The post has garnered over 5.8 million views at the time of this writing; however, that’s likely because of all the virtue signaling from left-wingers about public pee.
One X user, for example, responded: “i’ve been on the subway with homeless people that peed, screamed, all sorts of stuff. it was mildly uncomfortable but truly didn’t impact my day in any way. maybe your husband needs to toughen up.”
In a subsequent post, that user added: “i totally understand nobody wants pee in their subway car but if that’s the most traumatizing thing that ever happens to you in the city you should consider yourself very lucky.”
Another user eventually chimed in to highlight how abnormal it is to encounter urine in cities, noting that everyone deserves “to live in functioning cities where public displays of anti social behavior are not tolerated.”
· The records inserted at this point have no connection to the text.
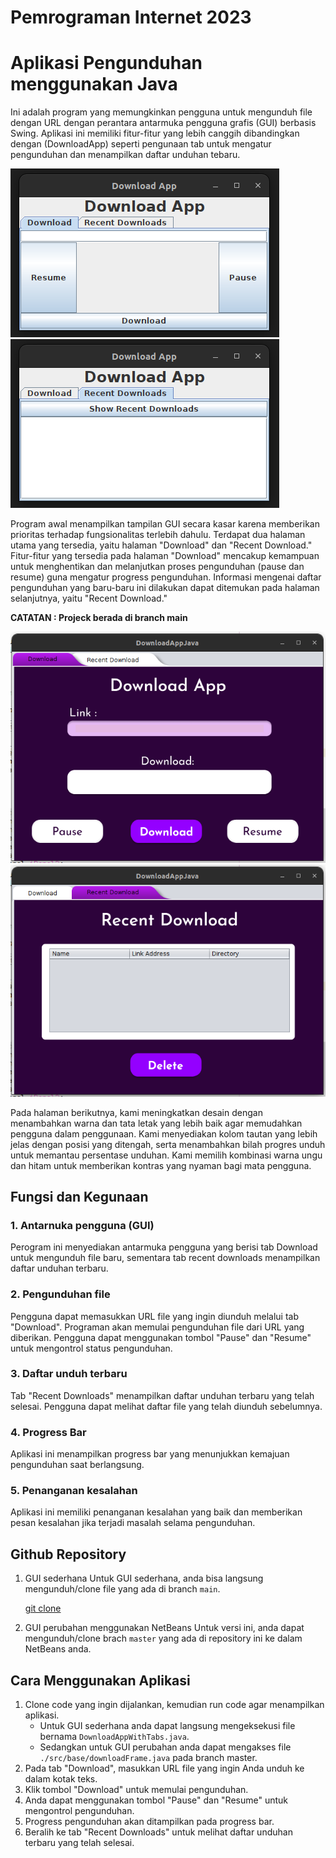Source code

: # Pemrograman Internet 2023

# Aplikasi Pengunduhan menggunakan Java
Ini adalah program yang memungkinkan pengguna untuk mengunduh file dengan URL dengan perantara antarmuka pengguna grafis (GUI) berbasis Swing. Aplikasi ini memiliki fitur-fitur yang lebih canggih dibandingkan dengan (DownloadApp) seperti pengunaan tab untuk mengatur pengunduhan dan menampilkan daftar unduhan tebaru.


![image](https://github.com/mizanulridhoaohana/java-simpe-downloader/blob/main/Screenshot%20from%202023-10-04%2011-33-40.png)
![image](https://github.com/mizanulridhoaohana/java-simpe-downloader/blob/main/Screenshot%20from%202023-10-04%2011-34-19.png)


Program awal menampilkan tampilan GUI secara kasar karena memberikan prioritas terhadap fungsionalitas terlebih dahulu. Terdapat dua halaman utama yang tersedia, yaitu halaman "Download" dan "Recent Download." Fitur-fitur yang tersedia pada halaman "Download" mencakup kemampuan untuk menghentikan dan melanjutkan proses pengunduhan (pause dan resume) guna mengatur progress pengunduhan. Informasi mengenai daftar pengunduhan yang baru-baru ini dilakukan dapat ditemukan pada halaman selanjutnya, yaitu "Recent Download."


**CATATAN   : Projeck berada di branch main**

![image](https://github.com/mizanulridhoaohana/java-simpe-downloader/blob/main/Screenshot%20from%202023-10-04%2011-34-55.png)
![image](https://github.com/mizanulridhoaohana/java-simpe-downloader/blob/main/Screenshot%20from%202023-10-04%2011-35-00.png)


Pada halaman berikutnya, kami meningkatkan desain dengan menambahkan warna dan tata letak yang lebih baik agar memudahkan pengguna dalam penggunaan. Kami menyediakan kolom tautan yang lebih jelas dengan posisi yang ditengah, serta menambahkan bilah progres unduh untuk memantau persentase unduhan. Kami memilih kombinasi warna ungu dan hitam untuk memberikan kontras yang nyaman bagi mata pengguna.

## Fungsi dan Kegunaan 
### 1. Antarnuka pengguna (GUI)
Perogram ini  menyediakan antarmuka pengguna yang berisi tab Download untuk mengunduh file baru, sementara tab recent downloads menampilkan daftar unduhan terbaru.

### 2. Pengunduhan file
Pengguna dapat memasukkan URL file yang ingin diunduh melalui tab "Download". Programan akan memulai pengunduhan file dari URL yang diberikan. Pengguna dapat menggunakan tombol "Pause" dan "Resume" untuk mengontrol status pengunduhan.

### 3. Daftar unduh terbaru
Tab "Recent Downloads" menampilkan daftar unduhan terbaru yang telah selesai. Pengguna dapat melihat daftar file yang telah diunduh sebelumnya.

### 4. Progress Bar
Aplikasi ini menampilkan progress bar yang menunjukkan kemajuan pengunduhan saat berlangsung.

### 5. Penanganan kesalahan
Aplikasi ini memiliki penanganan kesalahan yang baik dan memberikan pesan kesalahan jika terjadi masalah selama pengunduhan.

## Github Repository
1. GUI sederhana
   Untuk GUI sederhana, anda bisa langsung mengunduh/clone file yang ada di branch `main`.
   
   [git clone](https://github.com/mizanulridhoaohana/java-simpe-downloader.git)
   
3. GUI perubahan menggunakan NetBeans
   Untuk versi ini, anda dapat mengunduh/clone brach `master` yang ada di repository ini ke dalam NetBeans anda.


## Cara Menggunakan Aplikasi
1. Clone code yang ingin dijalankan, kemudian run code agar menampilkan aplikasi.
   - Untuk GUI sederhana anda dapat langsung mengeksekusi file bernama `DownloadAppWithTabs.java`.
   - Sedangkan untuk GUI perubahan anda dapat mengakses file `./src/base/downloadFrame.java` pada branch master.
3. Pada tab "Download", masukkan URL file yang ingin Anda unduh ke dalam kotak teks.
4. Klik tombol "Download" untuk memulai pengunduhan.
5. Anda dapat menggunakan tombol "Pause" dan "Resume" untuk mengontrol pengunduhan.
6. Progress pengunduhan akan ditampilkan pada progress bar.
7. Beralih ke tab "Recent Downloads" untuk melihat daftar unduhan terbaru yang telah selesai.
That response prompted a particularly interesting thread response from an account named Beatrice Adler-Bolton. “Posts like this are a painful but useful case study in what we disability scholars call ‘carceral sanism’ which is a kind of maximalist fusion of ‘mental health stigma’ with punitive social logics,” Adler-Bolton penned.
“It frames visible crisis as a breach of public order, not evidence of abandonment.”
Subways across U.S. cities have been in the spotlight for quite some time given the spikes in criminal and abnormal behaviors.
For example, a Guatemalan immigrant was charged with murder roughly one year ago after allegedly setting a woman on fire on a New York subway. Resist the Mainstream reported last March that he would avoid deportation due to the city’s sanctuary policies, despite federal immigration authorities requesting his detention.
That story came just a few months after Governor Kathy Hochul announced that New York City had completed installing surveillance cameras in “every single subway car” across its vast transportation network.
“The recent surge in violent crimes in our public transit system cannot continue — and we need to tackle this crisis head-on,” Hochul stated at the time. She pointed to decades of inadequate investment in mental health care and supportive housing as contributing factors to the current crisis.
“It’s the result of a failure to get treatment to people who are living on the streets and are disconnected from our mental health care system,” Hochul explained.
Back in November, a 26-year-old Indiana woman was fighting for her life after a stranger doused her with gasoline and set her ablaze on a Chicago metro train.
That attack was reportedly unprovoked.